The face of the child Jesus from a stained glass window, reflected in the wine in a chalice, in St. John's Church, Roslyn.
I had no commitments yesterday morning, Palm Sunday and in the afternoon presided at a prerecorded Eucharist to be broadcast on Radio New Zealand on Easter morning. There was a congregation of 50 or 60 and the choir was in glorious voice. We wore white, said the Easter versicles and responses, read John's account of the resurrection and I pronounced an Easter blessing. The dean preached an erudite sermon which, along with all the Easter music and hymns, will be repeated in a few days time.

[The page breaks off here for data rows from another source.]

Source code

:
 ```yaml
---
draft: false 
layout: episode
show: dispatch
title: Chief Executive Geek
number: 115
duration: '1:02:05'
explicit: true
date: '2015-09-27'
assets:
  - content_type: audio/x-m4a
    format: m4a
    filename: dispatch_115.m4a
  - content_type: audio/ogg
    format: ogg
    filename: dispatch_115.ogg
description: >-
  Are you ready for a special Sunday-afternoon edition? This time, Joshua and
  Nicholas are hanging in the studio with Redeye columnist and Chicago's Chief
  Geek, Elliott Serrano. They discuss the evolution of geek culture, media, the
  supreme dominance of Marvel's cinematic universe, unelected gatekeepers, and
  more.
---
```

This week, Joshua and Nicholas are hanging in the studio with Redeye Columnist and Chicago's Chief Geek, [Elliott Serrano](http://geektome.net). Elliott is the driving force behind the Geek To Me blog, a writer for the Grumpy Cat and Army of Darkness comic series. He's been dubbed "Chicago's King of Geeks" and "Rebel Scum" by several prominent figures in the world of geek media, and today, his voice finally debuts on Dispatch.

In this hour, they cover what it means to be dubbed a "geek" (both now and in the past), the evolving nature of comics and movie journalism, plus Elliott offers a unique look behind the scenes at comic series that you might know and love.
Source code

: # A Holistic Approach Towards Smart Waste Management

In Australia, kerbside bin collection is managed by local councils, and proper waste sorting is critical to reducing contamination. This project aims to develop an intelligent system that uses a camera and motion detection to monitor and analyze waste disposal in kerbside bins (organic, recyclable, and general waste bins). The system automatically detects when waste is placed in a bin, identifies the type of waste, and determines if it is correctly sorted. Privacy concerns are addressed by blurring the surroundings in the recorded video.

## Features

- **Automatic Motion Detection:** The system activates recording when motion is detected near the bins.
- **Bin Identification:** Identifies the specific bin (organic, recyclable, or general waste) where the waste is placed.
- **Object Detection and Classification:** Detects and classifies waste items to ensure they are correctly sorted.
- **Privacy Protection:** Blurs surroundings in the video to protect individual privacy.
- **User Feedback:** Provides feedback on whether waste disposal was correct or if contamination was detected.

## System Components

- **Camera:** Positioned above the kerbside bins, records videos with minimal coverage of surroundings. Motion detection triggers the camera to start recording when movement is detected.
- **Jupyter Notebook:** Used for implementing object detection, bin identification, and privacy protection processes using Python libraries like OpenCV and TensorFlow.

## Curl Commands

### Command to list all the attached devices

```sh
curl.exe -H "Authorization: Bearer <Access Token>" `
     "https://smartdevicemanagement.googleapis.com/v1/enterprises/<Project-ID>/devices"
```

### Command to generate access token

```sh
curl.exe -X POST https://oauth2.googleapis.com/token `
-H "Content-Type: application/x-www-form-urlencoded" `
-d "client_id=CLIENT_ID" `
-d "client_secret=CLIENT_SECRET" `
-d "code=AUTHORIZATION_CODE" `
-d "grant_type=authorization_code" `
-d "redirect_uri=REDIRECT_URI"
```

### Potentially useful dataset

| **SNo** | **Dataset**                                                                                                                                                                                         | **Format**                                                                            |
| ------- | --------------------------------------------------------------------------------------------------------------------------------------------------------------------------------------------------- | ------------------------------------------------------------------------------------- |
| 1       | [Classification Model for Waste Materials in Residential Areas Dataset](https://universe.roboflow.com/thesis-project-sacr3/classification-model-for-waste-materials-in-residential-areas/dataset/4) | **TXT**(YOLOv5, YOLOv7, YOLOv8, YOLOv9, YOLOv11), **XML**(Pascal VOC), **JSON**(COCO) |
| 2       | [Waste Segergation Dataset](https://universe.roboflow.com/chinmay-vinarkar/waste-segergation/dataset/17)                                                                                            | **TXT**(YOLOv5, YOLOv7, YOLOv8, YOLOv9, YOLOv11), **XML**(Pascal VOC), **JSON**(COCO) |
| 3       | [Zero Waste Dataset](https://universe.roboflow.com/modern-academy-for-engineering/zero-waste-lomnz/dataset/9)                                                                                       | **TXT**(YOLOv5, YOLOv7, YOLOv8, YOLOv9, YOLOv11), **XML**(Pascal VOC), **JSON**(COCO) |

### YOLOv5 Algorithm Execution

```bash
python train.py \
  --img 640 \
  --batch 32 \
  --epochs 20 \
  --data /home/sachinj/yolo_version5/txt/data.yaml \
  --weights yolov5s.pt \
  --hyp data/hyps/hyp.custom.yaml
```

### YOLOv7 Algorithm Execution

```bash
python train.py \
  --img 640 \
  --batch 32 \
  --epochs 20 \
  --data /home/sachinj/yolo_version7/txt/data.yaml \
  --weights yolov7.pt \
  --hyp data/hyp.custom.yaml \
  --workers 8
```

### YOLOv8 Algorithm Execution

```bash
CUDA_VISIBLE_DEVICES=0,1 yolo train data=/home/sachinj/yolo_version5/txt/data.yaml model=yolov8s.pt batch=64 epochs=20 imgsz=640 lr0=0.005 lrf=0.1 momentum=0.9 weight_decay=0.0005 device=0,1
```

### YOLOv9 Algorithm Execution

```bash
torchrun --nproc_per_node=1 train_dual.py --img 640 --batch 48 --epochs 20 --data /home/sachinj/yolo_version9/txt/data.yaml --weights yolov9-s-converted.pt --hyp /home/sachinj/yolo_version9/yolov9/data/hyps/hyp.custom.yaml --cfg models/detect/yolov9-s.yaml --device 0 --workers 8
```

So I began this week's journey towards the cross with a full hearted proclamation of the Resurrection. It seemed bizarre at the time, but as I participated, oddly appropriate. The ending of any story determines everything that went before it. In a Shakespearean play if there is a wedding at the end the play was a comedy, and if there is a death it was a tragedy. Everything else in the play is seen as a precursor to this final event; it is the path that is walked towards this conclusion and is coloured by and participates in the conclusion. This week, so far, of sombre reflection on the passion of Jesus is being seen and felt by me to be infused with resurrection in a way it hasn't ever before.
Perhaps my experience of Lent this year has aided that perception. More than ever it has seemed to be not so much a time of penance and repentance as a helpful removal of several things which have stopped me seeing what is always present and always true: the unconditional, unwavering love extended to me by the one who is at the heart of all things.
Part of my Lenten discipline has been to blog every day, and a powerful and instructive discipline it has been too. I will continue this week, but I think I'll suspend some of my ongoing conversations; so I'll get back to reflections on daily activities, and thinking about Rene Girard, and commenting on what might be happening in the Anglican Church next week and for this week confine myself to a simpler discipline: reflecting on the cross of Christ, knowing that this primal event as much as my own life and all my little reflections on it can only make any sense at all in the blinding light of resurrection.